To state if bluntly, some people are saying that Taunton claims that Hitchens -- in the time during which he was fighting esophageal cancer -- experience one of those infamous "death bed" conversions to Christianity or some kind of faith. As I note in my column:
Taunton makes no claim that Hitchens experienced a religious conversion during this time. In fact, his book closes with a chapter that -- while noting it's impossible to know what happens between a person and God -- stresses that Hitchens kept reaffirming his atheistic beliefs.
"What I am saying is that Christopher was asking serious questions and was sincerely interested in learning more about what Christians like me believe," said Taunton. ...
It's crucial, said Taunton, that Hitchens was genuinely shaken by 9/11. Afterward, in addition to embracing a fierce brand of patriotism, he dedicated more of his time to attacking forms of institutionalized religion, especially militant Islam, that he considered evil. However, he knew logically that it was hard for an atheist to talk about good and evil in absolute, transcendent terms.
Thus, Taunton argues that Hitchens had "faith" in something higher than atheism. That private faith may have been patriotism, or justice, or the importance of friendship, or a proud confidence in his own intellect and force of will.
"If you are trying to unlock the Christopher Hitchens black box, the tumblers just don't line up with the atheist key," he said. "They don't line up with the God key, either."

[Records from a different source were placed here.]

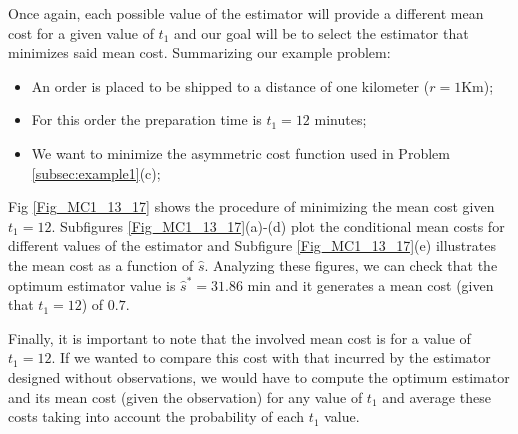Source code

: \begin{solution}
\begin{itemize}
Once again, each possible value of the estimator will provide a different mean cost for a given value of $t_1$ and our goal will be to select the estimator that minimizes said mean cost. 
Summarizing our example problem:
\begin{itemize}
\item An order is placed to be shipped to a distance of one kilometer ($r=1$Km);
\item For this order the preparation time is $t_1=12$ minutes;
\item We want to minimize the asymmetric cost function used in Problem \ref{subsec:example1}(c);
\end{itemize}
Fig \ref{Fig_MC1_13_17} shows the procedure of minimizing the mean cost given $t_1=12$. Subfigures \ref{Fig_MC1_13_17}(a)-(d) plot the conditional mean costs for different values of the estimator and Subfigure \ref{Fig_MC1_13_17}(e) illustrates the mean cost as a function of $\hat{s}$. Analyzing these figures, we can check that the optimum estimator value is $\hat{s}^{*} = 31.86$ min and it generates a mean cost (given that $t_1 = 12$) of $0.7$.

Finally, it is important to note that the involved mean cost is for a value of $t_1=12$. If we wanted to compare this cost with that incurred by the estimator designed without observations, we would have to compute the optimum estimator and its mean cost (given the observation) for any value of $t_1$ and average these costs taking into account the probability of each $t_1$ value. %

\end{itemize}
    
\end{solution}

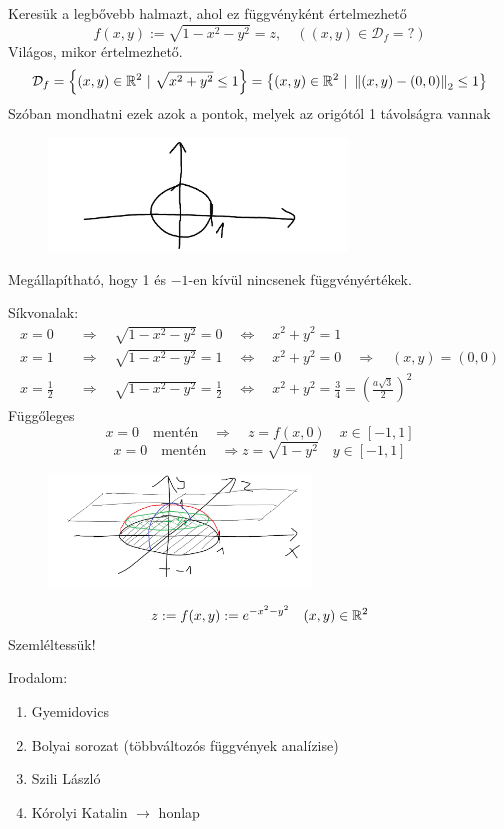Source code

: \documentclass[a4paper,11.5pt]{article}
\newcommand{\norm}[1]{\left\lVert#1\right\rVert}
\begin{document}
	\begin{task}Keresük a legbővebb halmazt, ahol ez függvényként értelmezhető
		\[ f(x,y):=\sqrt{1-x^2-y^2}=z,\quad ((x,y)\in\mathcal{D}_f=?) \]
		Világos, mikor értelmezhető.
		\[ \mathcal{D}_f=\left\{(x,y)\in\R^2~|~\sqrt{x^2+y^2}\leq 1 \right\}=\left\{ (x,y)\in\R^2~|~\norm{(x,y)-(0,0)}_2\leq 1 \right\} \]
		Szóban mondhatni ezek azok a pontok, melyek az origótól 1 távolságra vannak
		\begin{figure}[H]
			\centering
			\includegraphics[height=3cm]{kepek/05.png}
			\caption{}
		\end{figure}
		Megállapítható, hogy 1 és $-1$-en kívül nincsenek függvényértékek.
		\smallskip
		
		Síkvonalak:
		\begin{align*}
			x=0&\quad \Rightarrow\quad \sqrt{1-x^2-y^2}=0\quad \Leftrightarrow\quad x^2+y^2=1 \\
			x=1&\quad \Rightarrow\quad \sqrt{1-x^2-y^2}=1\quad \Leftrightarrow\quad x^2+y^2=0\quad \Rightarrow\quad (x,y)=(0,0) \\
			x=\frac{1}{2}&\quad \Rightarrow\quad \sqrt{1-x^2-y^2}=\frac{1}{2}\quad \Leftrightarrow\quad x^2+y^2=\frac{3}{4}=\left(\frac{a\sqrt{3}}{2}\right)^2
		\end{align*}
		Függőleges
		\[ x=0\quad \text{mentén}\quad \Rightarrow\quad z=f(x,0)\quad x\in[-1,1] \]
		\[ x=0\quad \text{mentén}\quad \Rightarrow z=\sqrt{1-y^2}\quad y\in[-1,1] \]
		\begin{figure}[H]
			\centering
			\includegraphics[height=3cm]{kepek/06.png}
			\caption{}
		\end{figure}
	\end{task}
	\begin{exercise}
		\[ z:=f(x,y):=e^{-x^2-y^2}\quad (x,y)\in\mathbb{R}^2 \]
		Szemléltessük!
	\end{exercise}
	\begin{note}
		Irodalom:
		\begin{enumerate}
			\item Gyemidovics
			\item Bolyai sorozat (többváltozós függvények analízise)
			\item Szili László
			\item Kórolyi Katalin $\rightarrow$ honlap
		\end{enumerate}
	\end{note}
\end{document}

Now, there is no way to square the content of the book and the public record of statements by Hitchens with this bite of social media.
Now, the professionals at RNS quickly corrected that error.
But, for many journalists, it was too late. The false death-bed conversion claim -- think claims about the death of Charles Darwin -- lived on.
But look at the comments attached to the corrected RNS tweet or check out the Amazon reviews for Taunton's book and you can see what is happening.
So what is the issue here?
Some people appear to be appalled that Hitchens was very warm and friendly in his many dealings with some -- not all -- of the Christians he debated. Taunton spent many hours with Hitch, including lengthy road trips in which they read and discussed the Gospel of St. John. There are more than a few on-the-record public references and some videos about this.
But, for some, Hitchens was a kind of brave, atheist saint. It wasn't enough for him to affirm his atheism. He needed to hate the right people, as well. Taunton never claims to have been in Hitchens' inner circle, but their relationship was more than professional.
Think about this: A weakened man fighting cancer does not take a 12-hour road trip to get to a public debate when he could have made the same trip on a plane. Right?
My column ends with a pair of exchanges, in public debates, between the two men. You'll need to read that to get the context, but here is some interesting video about that.
There is an interesting story here, journalists. Read the book and then ask Taunton whatever questions you want to ask him. And if you are an open-minded atheist or Christian, you might also want to read this book. The odds are good that you will come away with great respect for Hitchens and for Taunton.